• [Required work]
Whenever "NuGet" appears in a line of the entries below, that line counts; give the total only.

• [Given entries]
*** Block opens ***

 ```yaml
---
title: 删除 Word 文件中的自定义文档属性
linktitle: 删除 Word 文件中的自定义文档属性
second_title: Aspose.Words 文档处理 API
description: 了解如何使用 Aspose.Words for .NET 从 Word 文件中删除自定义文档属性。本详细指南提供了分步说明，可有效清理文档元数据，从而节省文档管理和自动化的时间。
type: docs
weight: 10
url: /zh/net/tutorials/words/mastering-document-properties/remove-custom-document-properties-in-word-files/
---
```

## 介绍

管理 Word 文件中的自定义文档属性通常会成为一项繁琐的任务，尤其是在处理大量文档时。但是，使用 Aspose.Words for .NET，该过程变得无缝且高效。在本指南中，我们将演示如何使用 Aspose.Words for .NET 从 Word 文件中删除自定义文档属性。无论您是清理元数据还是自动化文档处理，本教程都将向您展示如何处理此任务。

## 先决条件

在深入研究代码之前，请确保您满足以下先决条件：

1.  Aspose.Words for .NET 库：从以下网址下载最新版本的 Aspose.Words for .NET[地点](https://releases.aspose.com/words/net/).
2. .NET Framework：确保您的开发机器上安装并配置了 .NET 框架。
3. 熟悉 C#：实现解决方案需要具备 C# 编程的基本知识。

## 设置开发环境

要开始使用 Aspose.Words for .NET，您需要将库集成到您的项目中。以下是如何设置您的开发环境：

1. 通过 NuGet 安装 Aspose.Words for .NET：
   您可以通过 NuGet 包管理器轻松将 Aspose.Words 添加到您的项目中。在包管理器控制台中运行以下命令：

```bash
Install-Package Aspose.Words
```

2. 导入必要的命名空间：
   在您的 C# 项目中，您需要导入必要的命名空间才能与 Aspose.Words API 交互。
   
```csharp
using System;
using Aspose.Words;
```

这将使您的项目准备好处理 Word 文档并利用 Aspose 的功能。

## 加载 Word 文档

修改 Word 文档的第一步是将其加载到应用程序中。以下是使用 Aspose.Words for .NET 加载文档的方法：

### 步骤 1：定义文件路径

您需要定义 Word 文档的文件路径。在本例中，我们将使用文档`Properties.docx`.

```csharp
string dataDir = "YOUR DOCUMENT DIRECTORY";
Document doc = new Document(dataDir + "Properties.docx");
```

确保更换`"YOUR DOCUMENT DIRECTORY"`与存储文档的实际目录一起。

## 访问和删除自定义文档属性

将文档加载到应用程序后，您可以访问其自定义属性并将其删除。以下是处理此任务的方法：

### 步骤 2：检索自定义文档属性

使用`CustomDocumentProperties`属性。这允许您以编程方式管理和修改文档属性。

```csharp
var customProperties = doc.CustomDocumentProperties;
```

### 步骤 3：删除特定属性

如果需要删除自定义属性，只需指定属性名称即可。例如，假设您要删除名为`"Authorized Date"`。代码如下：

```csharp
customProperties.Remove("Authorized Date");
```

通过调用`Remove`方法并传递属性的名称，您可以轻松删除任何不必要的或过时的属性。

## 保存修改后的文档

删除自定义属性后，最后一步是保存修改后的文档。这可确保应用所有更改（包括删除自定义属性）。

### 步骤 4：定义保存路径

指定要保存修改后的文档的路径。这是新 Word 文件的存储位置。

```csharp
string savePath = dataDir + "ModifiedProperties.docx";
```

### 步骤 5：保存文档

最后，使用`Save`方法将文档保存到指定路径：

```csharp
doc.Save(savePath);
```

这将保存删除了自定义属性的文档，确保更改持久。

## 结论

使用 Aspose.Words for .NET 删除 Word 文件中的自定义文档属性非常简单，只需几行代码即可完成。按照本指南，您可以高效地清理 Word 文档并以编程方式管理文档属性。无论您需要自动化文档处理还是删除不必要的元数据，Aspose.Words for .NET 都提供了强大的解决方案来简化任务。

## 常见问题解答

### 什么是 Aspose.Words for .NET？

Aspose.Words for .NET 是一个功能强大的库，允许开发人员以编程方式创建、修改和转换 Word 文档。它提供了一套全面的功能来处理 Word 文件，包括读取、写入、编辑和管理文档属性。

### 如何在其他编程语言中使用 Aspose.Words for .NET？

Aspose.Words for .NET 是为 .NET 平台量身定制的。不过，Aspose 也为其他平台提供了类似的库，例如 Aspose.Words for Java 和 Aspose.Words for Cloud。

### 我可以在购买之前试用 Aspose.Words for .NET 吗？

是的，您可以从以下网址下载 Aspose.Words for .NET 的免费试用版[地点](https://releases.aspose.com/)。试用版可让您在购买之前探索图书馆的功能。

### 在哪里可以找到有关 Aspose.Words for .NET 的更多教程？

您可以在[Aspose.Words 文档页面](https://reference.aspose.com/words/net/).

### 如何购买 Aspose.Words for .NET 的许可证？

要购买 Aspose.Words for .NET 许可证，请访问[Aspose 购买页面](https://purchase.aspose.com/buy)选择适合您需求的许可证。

*** Block closes ***

• [Reply]
2